Wednesday, December 31, 2014

Came to Believe 5-11-14

Anderson, South Carolina

Mother’s Day is a happy day of abundant pink and red carnations for mothers in churches across the land. Relieved of unrelenting responsibility, if but for ninety minutes, mothers are taken out for a meal and feted as queen for a day. Industrious families will even do the cooking themselves on mom’s day. Mothers have perhaps the most important job in any civilized culture; transmitting values, guidance, providing nourishment, safety, and perhaps most importantly, a sense of self-worth. As on Super Bowl Sunday, accretions of cars were seen at many houses, evidence of mothers being fawned over by adoring adult children.

I celebrated this day in a very different way; lighting a votive candle for my mom and going to the dump.

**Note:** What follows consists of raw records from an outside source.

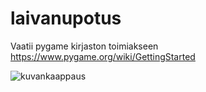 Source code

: # laivanupotus


Vaatii pygame kirjaston toimiakseen
https://www.pygame.org/wiki/GettingStarted




![kuvankaappaus](https://user-images.githubusercontent.com/99529988/206642312-e72ef82a-13cc-4ede-a509-c9075443307d.png)
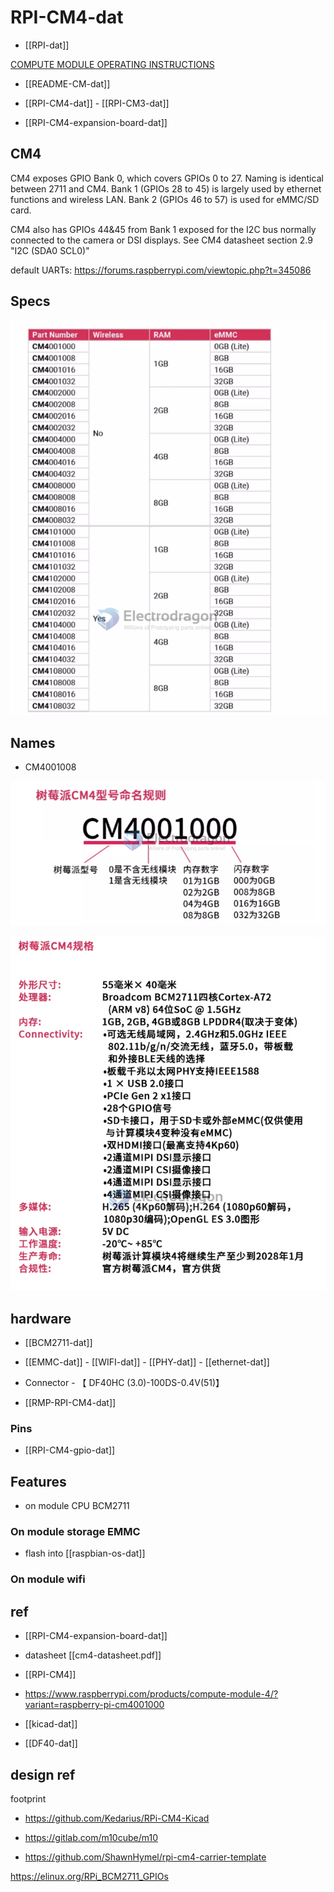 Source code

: 

# RPI-CM4-dat

- [[RPI-dat]]

[COMPUTE MODULE OPERATING INSTRUCTIONS](https://www.farnell.com/datasheets/1830506.pdf)

- [[README-CM-dat]]


- [[RPI-CM4-dat]] - [[RPI-CM3-dat]]

- [[RPI-CM4-expansion-board-dat]]

## CM4 

CM4 exposes GPIO Bank 0, which covers GPIOs 0 to 27. Naming is identical between 2711 and CM4.
Bank 1 (GPIOs 28 to 45) is largely used by ethernet functions and wireless LAN.
Bank 2 (GPIOs 46 to 57) is used for eMMC/SD card.

CM4 also has GPIOs 44&45 from Bank 1 exposed for the I2C bus normally connected to the camera or DSI displays. See CM4 datasheet section 2.9 "I2C (SDA0 SCL0)"


default UARTs: https://forums.raspberrypi.com/viewtopic.php?t=345086




## Specs 

![](2023-10-27-16-47-11.png)

## Names 

- CM4001008

![](2023-10-27-16-47-35.png)

![](2023-10-27-16-46-54.png)



## hardware 

- [[BCM2711-dat]]

- [[EMMC-dat]] - [[WIFI-dat]] - [[PHY-dat]] - [[ethernet-dat]]

- Connector - 【 DF40HC (3.0)-100DS-0.4V(51)】

- [[RMP-RPI-CM4-dat]]

### Pins 

- [[RPI-CM4-gpio-dat]]


## Features 

- on module CPU BCM2711 

### On module storage EMMC 

- flash into [[raspbian-os-dat]]

### On module wifi 

## ref 

- [[RPI-CM4-expansion-board-dat]]

- datasheet [[cm4-datasheet.pdf]]

- [[RPI-CM4]]

- https://www.raspberrypi.com/products/compute-module-4/?variant=raspberry-pi-cm4001000

- [[kicad-dat]]

- [[DF40-dat]]


## design ref 

footprint 

- https://github.com/Kedarius/RPi-CM4-Kicad

- https://gitlab.com/m10cube/m10

- https://github.com/ShawnHymel/rpi-cm4-carrier-template


https://elinux.org/RPi_BCM2711_GPIOs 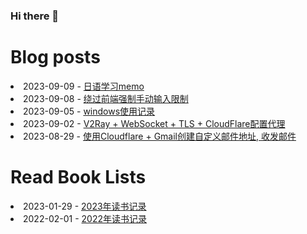 ### Hi there 👋

<!--
**deletefromuser/deletefromuser** is a ✨ _special_ ✨ repository because its `README.md` (this file) appears on your GitHub profile.

Here are some ideas to get you started:

- 🔭 I’m currently working on ...
- 🌱 I’m currently learning ...
- 👯 I’m looking to collaborate on ...
- 🤔 I’m looking for help with ...
- 💬 Ask me about ...
- 📫 How to reach me: ...
- 😄 Pronouns: ...
- ⚡ Fun fact: ...
-->

# Blog posts
<!-- BLOG-POST-LIST:START -->
<li>2023-09-09 - <a href="https://deletefromuser.github.io/jpns/2023090802/" rel="nofollow">日语学习memo</a></li><li>2023-09-08 - <a href="https://deletefromuser.github.io/tip/2023090801/" rel="nofollow">绕过前端强制手动输入限制</a></li><li>2023-09-05 - <a href="https://deletefromuser.github.io/bash/2023090501/" rel="nofollow">windows使用记录</a></li><li>2023-09-02 - <a href="https://deletefromuser.github.io/tip/2023090201/" rel="nofollow">V2Ray + WebSocket + TLS + CloudFlare配置代理</a></li><li>2023-08-29 - <a href="https://deletefromuser.github.io/web/2023082902/" rel="nofollow">使用Cloudflare + Gmail创建自定义邮件地址, 收发邮件</a></li>
<!-- BLOG-POST-LIST:END -->

# Read Book Lists
<!-- READ-BOOK-LIST:START -->
<li>2023-01-29 - <a href="https://deletefromuser.github.io/read/2023012901/" rel="nofollow">2023年读书记录</a></li><li>2022-02-01 - <a href="https://deletefromuser.github.io/read/2022030701/" rel="nofollow">2022年读书记录</a></li>
<!-- READ-BOOK-LIST:END -->
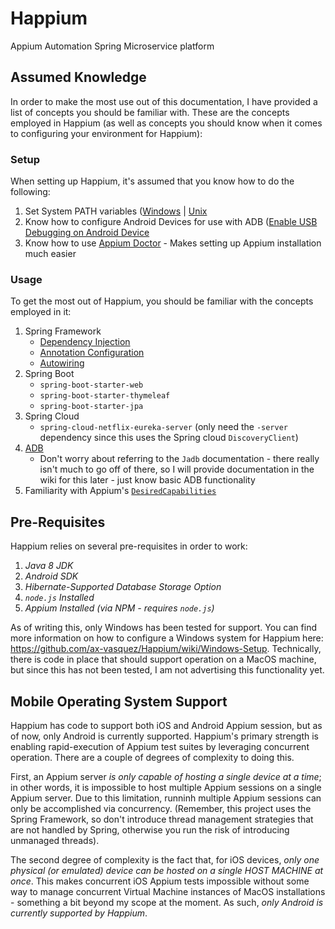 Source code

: # Happium
Appium Automation Spring Microservice platform

## Assumed Knowledge
In order to make the most use out of this documentation, I have provided a list of concepts you should be familiar with. These are the
concepts employed in Happium (as well as concepts you should know when it comes to configuring your environment for Happium):

### Setup
When setting up Happium, it's assumed that you know how to do the following:
   1. Set System PATH variables ([Windows](https://www.computerhope.com/issues/ch000549.htm) | [Unix](https://stackoverflow.com/questions/14637979/how-to-permanently-set-path-on-linux-unix)
   2. Know how to configure Android Devices for use with ADB ([Enable USB Debugging on Android Device](https://developer.android.com/studio/command-line/adb.html#Enabling)
   3. Know how to use [Appium Doctor](https://github.com/appium/appium-doctor) - Makes setting up Appium installation much easier

### Usage
To get the most out of Happium, you should be familiar with the concepts employed in it:
  1. Spring Framework
     - [Dependency Injection](https://docs.spring.io/spring/docs/current/spring-framework-reference/core.html#beans-introduction)
     - [Annotation Configuration](https://docs.spring.io/spring-boot/docs/current/reference/html/using-boot-configuration-classes.html)
     - [Autowiring](http://www.baeldung.com/spring-autowire)
  2. Spring Boot
     - `spring-boot-starter-web`
     - `spring-boot-starter-thymeleaf`
     - `spring-boot-starter-jpa`
  3. Spring Cloud
     - `spring-cloud-netflix-eureka-server` (only need the `-server` dependency since this uses the Spring cloud `DiscoveryClient`)
  4. [ADB](https://developer.android.com/studio/command-line/adb.html)
     - Don't worry about referring to the `Jadb` documentation - there really isn't much to go off of there, so I will provide documentation in the wiki for this later - just know basic ADB functionality
  5. Familiarity with Appium's [`DesiredCapabilities`](https://github.com/appium/appium/blob/master/docs/en/writing-running-appium/caps.md)

## Pre-Requisites
Happium relies on several pre-requisites in order to work:
  1. *Java 8 JDK*
  2. *Android SDK*
  3. *Hibernate-Supported Database Storage Option*
  4. *`node.js` Installed*
  5. *Appium Installed (via NPM - requires `node.js`)*
  
As of writing this, only Windows has been tested for support. You can find more information on how to configure a Windows system for Happium here: https://github.com/ax-vasquez/Happium/wiki/Windows-Setup. Technically, there is code in place that should support operation on a MacOS machine, but since this has not been tested, I am not advertising this functionality yet.

## Mobile Operating System Support
   Happium has code to support both iOS and Android Appium session, but as of now, only Android is currently supported. Happium's primary
strength is enabling rapid-execution of Appium test suites by leveraging concurrent operation. There are a couple of degrees of complexity
to doing this.

   First, an Appium server *is only capable of hosting a single device at a time*; in other words, it is impossible to host multiple Appium
sessions on a single Appium server. Due to this limitation, runninh multiple Appium sessions can only be accomplished via concurrency. 
(Remember, this project uses the Spring Framework, so don't introduce thread management strategies that are not handled by Spring, 
otherwise you run the risk of introducing unmanaged threads).

   The second degree of complexity is the fact that, for iOS devices, *only one physical (or emulated) device can be hosted on a single
HOST MACHINE at once*. This makes concurrent iOS Appium tests impossible without some way to manage concurrent Virtual Machine instances of
MacOS installations - something a bit beyond my scope at the moment. As such, *only Android is currently supported by Happium*.
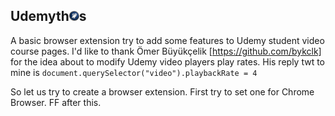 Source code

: ## **Udemyth![OO](./img/athena-16.png "Title")s**

A basic browser extension try to add some features to Udemy student video course pages.
 I'd like to thank Ömer Büyükçelik [https://github.com/bykclk] for the idea about to modify Udemy video players play rates. His reply twt to mine is
 ``document.querySelector("video").playbackRate = 4``
 
 So let us try to create a browser extension.
 First try to set one for Chrome Browser. FF after this.
 
 
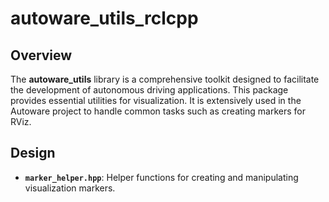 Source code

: # autoware_utils_rclcpp

## Overview

The **autoware_utils** library is a comprehensive toolkit designed to facilitate the development of autonomous driving applications.
This package provides essential utilities for visualization.
It is extensively used in the Autoware project to handle common tasks such as creating markers for RViz.

## Design

- **`marker_helper.hpp`**: Helper functions for creating and manipulating visualization markers.
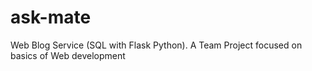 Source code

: # ask-mate
Web Blog Service (SQL with Flask Python). A Team Project focused on basics of Web development

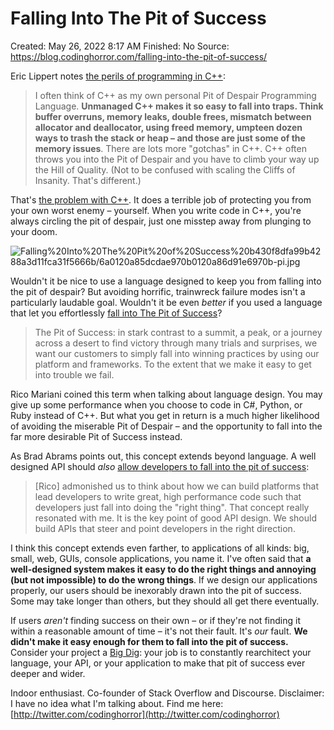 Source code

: # Falling Into The Pit of Success

Created: May 26, 2022 8:17 AM
Finished: No
Source: https://blog.codinghorror.com/falling-into-the-pit-of-success/

Eric Lippert notes [the perils of programming in C++](http://blogs.msdn.com/ericlippert/archive/2007/08/14/c-and-the-pit-of-despair.aspx):

> 
> 
> 
> I often think of C++ as my own personal Pit of Despair Programming Language. **Unmanaged C++ makes it so easy to fall into traps. Think buffer overruns, memory leaks, double frees, mismatch between allocator and deallocator, using freed memory, umpteen dozen ways to trash the stack or heap – and those are just some of the memory issues**. There are lots more "gotchas" in C++. C++ often throws you into the Pit of Despair and you have to climb your way up the Hill of Quality. (Not to be confused with scaling the Cliffs of Insanity. That's different.)
> 

That's [the problem with C++](http://www.codinghorror.com/blog/archives/000768.html). It does a terrible job of protecting you from your own worst enemy – yourself. When you write code in C++, you're always circling the pit of despair, just one misstep away from plunging to your doom.

![Falling%20Into%20The%20Pit%20of%20Success%20b430f8dfa99b4288a3d11fca31f5666b/6a0120a85dcdae970b0120a86d91e6970b-pi.jpg](Falling%20Into%20The%20Pit%20of%20Success%20b430f8dfa99b4288a3d11fca31f5666b/6a0120a85dcdae970b0120a86d91e6970b-pi.jpg)

Wouldn't it be nice to use a language designed to keep you from falling into the pit of despair? But avoiding horrific, trainwreck failure modes isn't a particularly laudable goal. Wouldn't it be even *better* if you used a language that let you effortlessly [fall into The Pit of Success](http://blogs.msdn.com/brada/archive/2003/10/02/50420.aspx)?

> 
> 
> 
> The Pit of Success: in stark contrast to a summit, a peak, or a journey across a desert to find victory through many trials and surprises, we want our customers to simply fall into winning practices by using our platform and frameworks. To the extent that we make it easy to get into trouble we fail.
> 

Rico Mariani coined this term when talking about language design. You may give up some performance when you choose to code in C#, Python, or Ruby instead of C++. But what you get in return is a much higher likelihood of avoiding the miserable Pit of Despair – and the opportunity to fall into the far more desirable Pit of Success instead.

As Brad Abrams points out, this concept extends beyond language. A well designed API should *also* [allow developers to fall into the pit of success](http://blogs.msdn.com/brada/archive/2003/10/02/50420.aspx):

> 
> 
> 
> [Rico] admonished us to think about how we can build platforms that lead developers to write great, high performance code such that developers just fall into doing the "right thing". That concept really resonated with me. It is the key point of good API design. We should build APIs that steer and point developers in the right direction.
> 

I think this concept extends even farther, to applications of all kinds: big, small, web, GUIs, console applications, you name it. I've often said that **a well-designed system makes it easy to do the right things and annoying (but not impossible) to do the wrong things**. If we design our applications properly, our users should be inexorably drawn into the pit of success. Some may take longer than others, but they should all get there eventually.

If users *aren't* finding success on their own – or if they're not finding it within a reasonable amount of time – it's not their fault. It's *our* fault. **We didn't make it easy enough for them to fall into the pit of success.** Consider your project a [Big Dig](http://en.wikipedia.org/wiki/Big_Dig_%28Boston%2C_Massachusetts%29): your job is to constantly rearchitect your language, your API, or your application to make that pit of success ever deeper and wider.

Indoor enthusiast. Co-founder of Stack Overflow and Discourse. Disclaimer: I have no idea what I'm talking about. Find me here: [http://twitter.com/codinghorror](http://twitter.com/codinghorror)
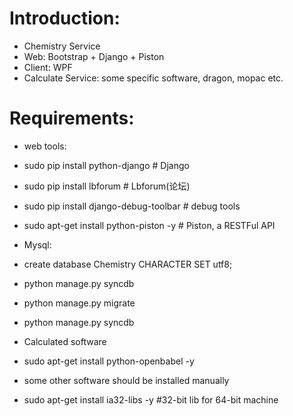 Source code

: # Introduction:

 * Chemistry Service
 * Web: Bootstrap + Django + Piston
 * Client: WPF
 * Calculate Service: some specific software, dragon, mopac etc.

# Requirements:
 * web tools:
  * sudo pip install python-django    # Django
  * sudo pip install lbforum          # Lbforum(论坛)
  * sudo pip install django-debug-toolbar   # debug tools
  * sudo apt-get install python-piston -y   # Piston, a RESTFul API 
 
 * Mysql:
  * create database Chemistry CHARACTER SET utf8;
  * python manage.py syncdb
  * python manage.py migrate
  * python manage.py syncdb

 * Calculated software
  * sudo apt-get install python-openbabel -y
  * some other software should be installed manually
  * sudo apt-get install ia32-libs -y  #32-bit lib for 64-bit machine
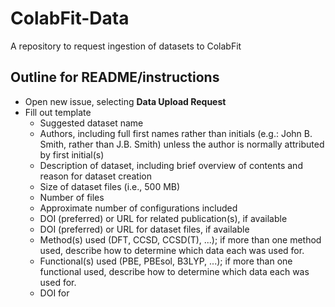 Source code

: # ColabFit-Data
A repository to request ingestion of datasets to ColabFit
  
## Outline for README/instructions  
* Open new issue, selecting **Data Upload Request**
* Fill out template
    * Suggested dataset name
    * Authors, including full first names rather than initials (e.g.: John B. Smith, rather than J.B. Smith) unless the author is normally attributed by first initial(s) 
    * Description of dataset, including brief overview of contents and reason for dataset creation
    * Size of dataset files (i.e., 500 MB)
    * Number of files
    * Approximate number of configurations included
    * DOI (preferred) or URL for related publication(s), if available
    * DOI (preferred) or URL for dataset files, if available
    * Method(s) used (DFT, CCSD, CCSD(T), ...); if more than one method used, describe how to determine which data each was used for.
    * Functional(s) used (PBE, PBEsol, B3LYP, ...); if more than one functional used, describe how to determine which data each was used for.
    * DOI for 

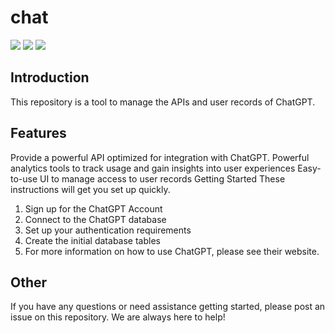 # chat

![](https://img.shields.io/github/license/chaofanx/chat) ![](https://img.shields.io/github/stars/chaofanx/chat?style=social) ![](https://img.shields.io/github/forks/chaofanx/chat?style=social)

## Introduction
This repository is a tool to manage the APIs and user records of ChatGPT.

## Features
Provide a powerful API optimized for integration with ChatGPT.
Powerful analytics tools to track usage and gain insights into user experiences
Easy-to-use UI to manage access to user records
Getting Started
These instructions will get you set up quickly.

1. Sign up for the ChatGPT Account
2. Connect to the ChatGPT database
3. Set up your authentication requirements
4. Create the initial database tables
5. For more information on how to use ChatGPT, please see their website.

## Other
If you have any questions or need assistance getting started, please post an issue on this repository.
We are always here to help!
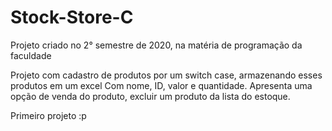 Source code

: # Stock-Store-C
Projeto criado no 2° semestre de 2020, na matéria de programação da faculdade

Projeto com cadastro de produtos por um switch case, armazenando esses produtos em um excel 
Com nome, ID, valor e quantidade. Apresenta uma opção de venda do produto, excluir um produto da lista do estoque. 

Primeiro projeto :p
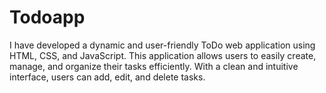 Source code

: # Todoapp
I have developed a dynamic and user-friendly ToDo web application using HTML, CSS, and JavaScript. This application allows users to easily create, manage, and organize their tasks efficiently. With a clean and intuitive interface, users can add, edit, and delete tasks.
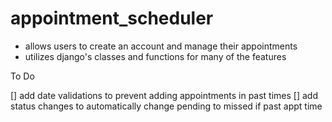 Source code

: # appointment_scheduler

 - allows users to create an account and manage their appointments
 - utilizes django's classes and functions for many of the features

To Do

[] add date validations to prevent adding appointments in past times
[] add status changes to automatically change pending to missed if past appt time
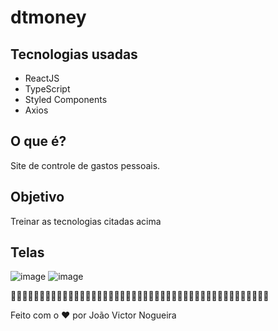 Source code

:# dtmoney

## Tecnologias usadas
  - ReactJS
  - TypeScript
  - Styled Components
  - Axios

## O que é?
  Site de controle de gastos pessoais.

## Objetivo
  Treinar as tecnologias citadas acima

## Telas
![image](https://user-images.githubusercontent.com/98166381/182392553-fdeb6bd2-015a-4762-a2d1-9818ec06ed64.png)
![image](https://user-images.githubusercontent.com/98166381/182392586-bd1edf4c-0e6f-4e67-9226-2ae1c871d4cc.png)

🚀🚀🚀🚀🚀🚀🚀🚀🚀🚀🚀🚀🚀🚀🚀🚀🚀🚀🚀🚀🚀🚀🚀🚀🚀🚀🚀🚀🚀🚀🚀🚀🚀🚀🚀🚀🚀🚀🚀🚀🚀🚀🚀🚀🚀

Feito com o ❤️ por João Victor Nogueira

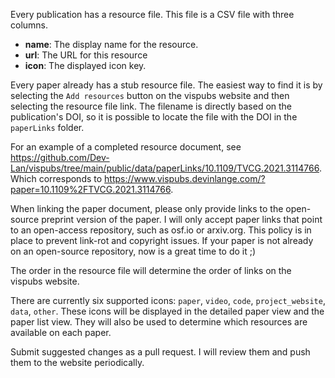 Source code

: Every publication has a resource file. This file is a CSV file with three columns.

- **name**: The display name for the resource.
- **url**: The URL for this resource
- **icon**: The displayed icon key.

Every paper already has a stub resource file. The easiest way to find it
is by selecting the `Add resources` button on the vispubs website and then selecting
the resource file link. The filename is directly based on the publication's DOI, so
it is possible to locate the file with the DOI in the `paperLinks` folder.

For an example of a completed resource document, see https://github.com/Dev-Lan/vispubs/tree/main/public/data/paperLinks/10.1109/TVCG.2021.3114766. Which corresponds to https://www.vispubs.devinlange.com/?paper=10.1109%2FTVCG.2021.3114766.

When linking the paper document, please only provide links to the open-source preprint version of the paper.
I will only accept paper links that point to an open-access repository, such as osf.io or arxiv.org.
This policy is in place to prevent link-rot and copyright issues. If your paper is not already on an
open-source repository, now is a great time to do it ;)

The order in the resource file will determine the order of links on the vispubs website.

There are currently six supported icons: `paper`, `video`, `code`, `project_website`, `data`, `other`.
These icons will be displayed in the detailed paper view and the paper list view. They will
also be used to determine which resources are available on each paper.

<!-- For example, once
filtering is implemented, a user may filter to only papers that have a preprint version of
the `paper` linked. -->

Submit suggested changes as a pull request. I will review them and push them to the website
periodically.
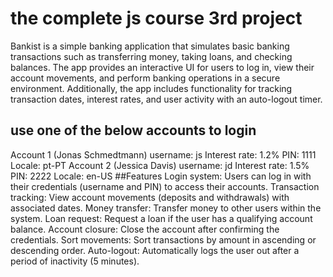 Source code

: # the complete js course 3rd project
Bankist is a simple banking application that simulates basic banking transactions such as transferring money, taking loans, and checking balances. The app provides an interactive UI for users to log in, view their account movements, and perform banking operations in a secure environment. Additionally, the app includes functionality for tracking transaction dates, interest rates, and user activity with an auto-logout timer.
## use one of the below accounts to login
Account 1 (Jonas Schmedtmann)
username: js
Interest rate: 1.2%
PIN: 1111
Locale: pt-PT
Account 2 (Jessica Davis)
username: jd
Interest rate: 1.5%
PIN: 2222
Locale: en-US
##Features
Login system: Users can log in with their credentials (username and PIN) to access their accounts.
Transaction tracking: View account movements (deposits and withdrawals) with associated dates.
Money transfer: Transfer money to other users within the system.
Loan request: Request a loan if the user has a qualifying account balance.
Account closure: Close the account after confirming the credentials.
Sort movements: Sort transactions by amount in ascending or descending order.
Auto-logout: Automatically logs the user out after a period of inactivity (5 minutes).
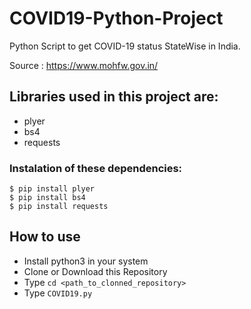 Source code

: # COVID19-Python-Project
Python Script to get COVID-19 status StateWise in India.

Source : https://www.mohfw.gov.in/
## Libraries used in this project are:

- plyer
- bs4
- requests

### Instalation of these dependencies:

    $ pip install plyer
    $ pip install bs4
    $ pip install requests
## How to use
* Install python3 in your system
* Clone or Download this Repository
* Type `cd <path_to_clonned_repository>`
* Type `COVID19.py`
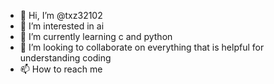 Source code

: - 👋 Hi, I’m @txz32102
- 👀 I’m interested in ai
- 🌱 I’m currently learning c and python
- 💞️ I’m looking to collaborate on everything that is helpful for understanding coding
- 📫 How to reach me 

<!---
txz32102/txz32102 is a ✨ special ✨ repository because its `README.md` (this file) appears on your GitHub profile.
You can click the Preview link to take a look at your changes.
--->
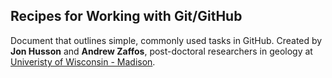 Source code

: ## Recipes for Working with Git/GitHub

Document that outlines simple, commonly used tasks in GitHub. Created by **Jon Husson** and **Andrew Zaffos**, post-doctoral researchers in geology at [Univeristy of Wisconsin - Madison](http://geoscience.wisc.edu/geoscience/).


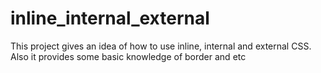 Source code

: # inline_internal_external
This project gives an idea of how to use inline, internal and external CSS. Also it provides some basic knowledge of border and etc
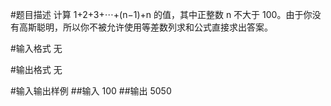 #题目描述
计算 1+2+3+⋯+(n−1)+n 的值，其中正整数 n 不大于 100。由于你没有高斯聪明，所以你不被允许使用等差数列求和公式直接求出答案。

#输入格式
无

#输出格式
无

#输入输出样例
##输入
100
##输出
5050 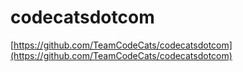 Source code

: # codecatsdotcom
[https://github.com/TeamCodeCats/codecatsdotcom](https://github.com/TeamCodeCats/codecatsdotcom)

A dear friend was raised in circumstances of extreme wealth and social privilege, attending the finest boarding schools in Europe, having virtually every option money can buy, except for the freedom to believe in herself. Money, power, and social expectations at the top crushed her spirits and for decades she has struggled with being a disinherited economic refugee in another land, despite a chance to own factories and palaces.

Mothers have a primary role in the formation of our self image. It will take a lot more than a pink carnation to overcome a mother’s belief a young daughter is responsible for a wealthy father’s violent suicide. It will take more than a truckload of red flowers to help this daughter see her innocence in this tragedy.

I was raised in very ordinary lower middle class circumstances by a struggling single mother who desperately wanted to be part of the very economic social caste which destroyed my friend’s sense of self. Furs, diamonds, Cadillacs, and a short paragraph in the Social Register never did a thing to change our economic or social realities; the Cadillacs got repossessed and the checks bounced. I don’t remember Mother ever being in a church to get pink or red carnations. We weren’t allowed to call her Mom.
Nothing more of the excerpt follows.